Samsung’s R480 is an easy laptop to overlook. The 14″ form factor isn’t terribly hip or sexy these days, and the R480’s manufacturer, Samsung, is a relatively small player in the notebook space. As we found, though, the R480’s burgundy finish conceals a surprisingly worthy gaming machine—and excellent CPU performance to boot.

It’s just a shame the game-worthiness doesn’t go hand-in-hand with good battery life, or this system would be a home run for Samsung. The R480’s poor run times will likely limit it to desktop use. Maybe that’s not so bad for a relatively bulky 14″ system, but it just reeks of squandered potential.

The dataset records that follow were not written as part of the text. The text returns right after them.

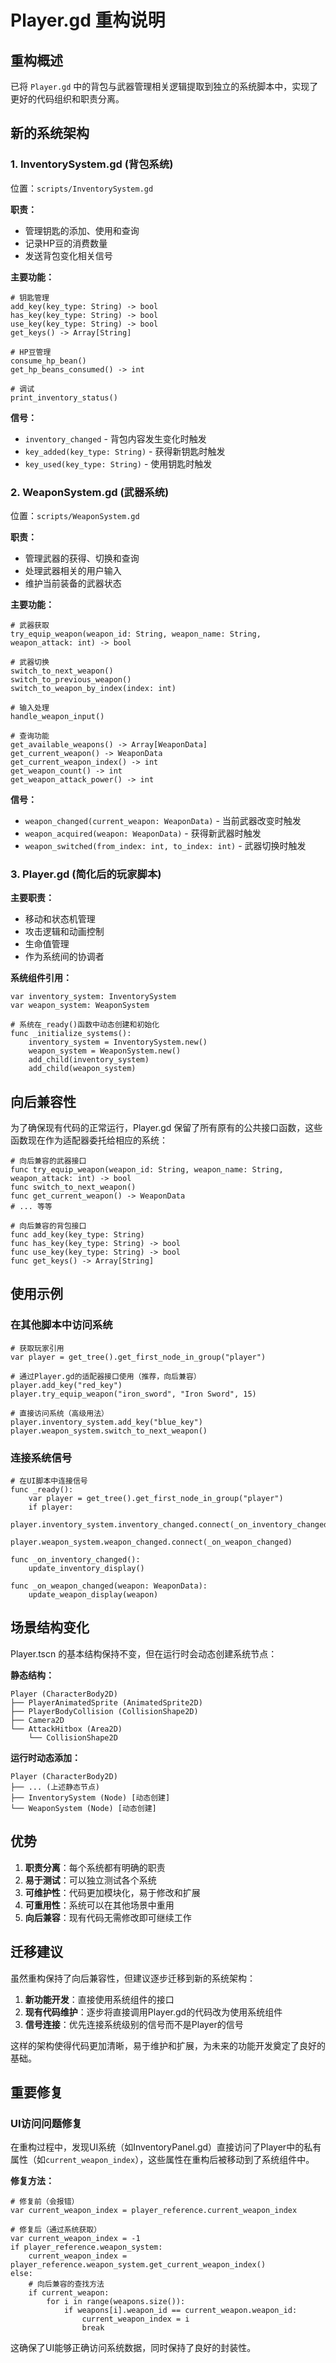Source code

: # Player.gd 重构说明

## 重构概述

已将 `Player.gd` 中的背包与武器管理相关逻辑提取到独立的系统脚本中，实现了更好的代码组织和职责分离。

## 新的系统架构

### 1. InventorySystem.gd (背包系统)
位置：`scripts/InventorySystem.gd`

**职责：**
- 管理钥匙的添加、使用和查询
- 记录HP豆的消费数量
- 发送背包变化相关信号

**主要功能：**
```gdscript
# 钥匙管理
add_key(key_type: String) -> bool
has_key(key_type: String) -> bool
use_key(key_type: String) -> bool
get_keys() -> Array[String]

# HP豆管理
consume_hp_bean()
get_hp_beans_consumed() -> int

# 调试
print_inventory_status()
```

**信号：**
- `inventory_changed` - 背包内容发生变化时触发
- `key_added(key_type: String)` - 获得新钥匙时触发
- `key_used(key_type: String)` - 使用钥匙时触发

### 2. WeaponSystem.gd (武器系统)
位置：`scripts/WeaponSystem.gd`

**职责：**
- 管理武器的获得、切换和查询
- 处理武器相关的用户输入
- 维护当前装备的武器状态

**主要功能：**
```gdscript
# 武器获取
try_equip_weapon(weapon_id: String, weapon_name: String, weapon_attack: int) -> bool

# 武器切换
switch_to_next_weapon()
switch_to_previous_weapon()
switch_to_weapon_by_index(index: int)

# 输入处理
handle_weapon_input()

# 查询功能
get_available_weapons() -> Array[WeaponData]
get_current_weapon() -> WeaponData
get_current_weapon_index() -> int
get_weapon_count() -> int
get_weapon_attack_power() -> int
```

**信号：**
- `weapon_changed(current_weapon: WeaponData)` - 当前武器改变时触发
- `weapon_acquired(weapon: WeaponData)` - 获得新武器时触发
- `weapon_switched(from_index: int, to_index: int)` - 武器切换时触发

### 3. Player.gd (简化后的玩家脚本)
**主要职责：**
- 移动和状态机管理
- 攻击逻辑和动画控制
- 生命值管理
- 作为系统间的协调者

**系统组件引用：**
```gdscript
var inventory_system: InventorySystem
var weapon_system: WeaponSystem

# 系统在_ready()函数中动态创建和初始化
func _initialize_systems():
    inventory_system = InventorySystem.new()
    weapon_system = WeaponSystem.new()
    add_child(inventory_system)
    add_child(weapon_system)
```

## 向后兼容性

为了确保现有代码的正常运行，Player.gd 保留了所有原有的公共接口函数，这些函数现在作为适配器委托给相应的系统：

```gdscript
# 向后兼容的武器接口
func try_equip_weapon(weapon_id: String, weapon_name: String, weapon_attack: int) -> bool
func switch_to_next_weapon()
func get_current_weapon() -> WeaponData
# ... 等等

# 向后兼容的背包接口
func add_key(key_type: String)
func has_key(key_type: String) -> bool
func use_key(key_type: String) -> bool
func get_keys() -> Array[String]
```

## 使用示例

### 在其他脚本中访问系统

```gdscript
# 获取玩家引用
var player = get_tree().get_first_node_in_group("player")

# 通过Player.gd的适配器接口使用（推荐，向后兼容）
player.add_key("red_key")
player.try_equip_weapon("iron_sword", "Iron Sword", 15)

# 直接访问系统（高级用法）
player.inventory_system.add_key("blue_key")
player.weapon_system.switch_to_next_weapon()
```

### 连接系统信号

```gdscript
# 在UI脚本中连接信号
func _ready():
    var player = get_tree().get_first_node_in_group("player")
    if player:
        player.inventory_system.inventory_changed.connect(_on_inventory_changed)
        player.weapon_system.weapon_changed.connect(_on_weapon_changed)

func _on_inventory_changed():
    update_inventory_display()

func _on_weapon_changed(weapon: WeaponData):
    update_weapon_display(weapon)
```

## 场景结构变化

Player.tscn 的基本结构保持不变，但在运行时会动态创建系统节点：

**静态结构：**
```
Player (CharacterBody2D)
├── PlayerAnimatedSprite (AnimatedSprite2D)
├── PlayerBodyCollision (CollisionShape2D)
├── Camera2D
└── AttackHitbox (Area2D)
    └── CollisionShape2D
```

**运行时动态添加：**
```
Player (CharacterBody2D)
├── ... (上述静态节点)
├── InventorySystem (Node) [动态创建]
└── WeaponSystem (Node) [动态创建]
```

## 优势

1. **职责分离**：每个系统都有明确的职责
2. **易于测试**：可以独立测试各个系统
3. **可维护性**：代码更加模块化，易于修改和扩展
4. **可重用性**：系统可以在其他场景中重用
5. **向后兼容**：现有代码无需修改即可继续工作

## 迁移建议

虽然重构保持了向后兼容性，但建议逐步迁移到新的系统架构：

1. **新功能开发**：直接使用系统组件的接口
2. **现有代码维护**：逐步将直接调用Player.gd的代码改为使用系统组件
3. **信号连接**：优先连接系统级别的信号而不是Player的信号

这样的架构使得代码更加清晰，易于维护和扩展，为未来的功能开发奠定了良好的基础。

## 重要修复

### UI访问问题修复
在重构过程中，发现UI系统（如InventoryPanel.gd）直接访问了Player中的私有属性（如`current_weapon_index`），这些属性在重构后被移动到了系统组件中。

**修复方法：**
```gdscript
# 修复前（会报错）
var current_weapon_index = player_reference.current_weapon_index

# 修复后（通过系统获取）
var current_weapon_index = -1
if player_reference.weapon_system:
    current_weapon_index = player_reference.weapon_system.get_current_weapon_index()
else:
    # 向后兼容的查找方法
    if current_weapon:
        for i in range(weapons.size()):
            if weapons[i].weapon_id == current_weapon.weapon_id:
                current_weapon_index = i
                break
```

这确保了UI能够正确访问系统数据，同时保持了良好的封装性。 
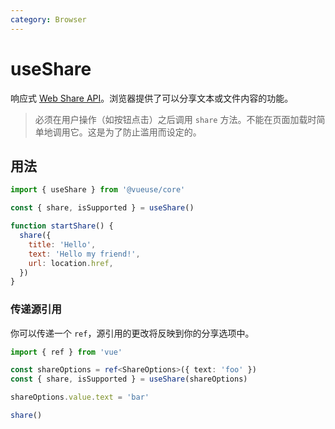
 ```yaml
---
category: Browser
---
```


# useShare

响应式 [Web Share API](https://developer.mozilla.org/en-US/docs/Web/API/Navigator/share)。浏览器提供了可以分享文本或文件内容的功能。

> 必须在用户操作（如按钮点击）之后调用 `share` 方法。不能在页面加载时简单地调用它。这是为了防止滥用而设定的。

## 用法

```js
import { useShare } from '@vueuse/core'

const { share, isSupported } = useShare()

function startShare() {
  share({
    title: 'Hello',
    text: 'Hello my friend!',
    url: location.href,
  })
}
```

### 传递源引用

你可以传递一个 `ref`，源引用的更改将反映到你的分享选项中。

```ts {7}
import { ref } from 'vue'

const shareOptions = ref<ShareOptions>({ text: 'foo' })
const { share, isSupported } = useShare(shareOptions)

shareOptions.value.text = 'bar'

share()
```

The availability situation presents another problem. Up in Canada, both NCIX and Future Shop sell the system we’ve reviewed today (for $1,020 and $900 CAD, respectively). In the U.S., however, we can’t find the R480 listed at Amazon, Newegg, or in our price search engine. Best Buy stocks a cheaper version priced at $700, but that model has only a Core i3 processor and Intel integrated graphics—no discrete GeForce GPU. Take out the gaming element, and the R480 might still be worth considering for its comfortable keyboard, good touchpad, and generous expansion potential, but it doesn’t stand out very much from the crowd.

Should the GeForce-powered R480 eventually become more widely available, we’d have no qualms recommending it to gamers who want something in between a road-warrior laptop and a huge desktop replacement that requires its own forklift to transport. If Samsung could throw in a 64-bit edition of Windows 7 and a bigger battery, too, that’d be great.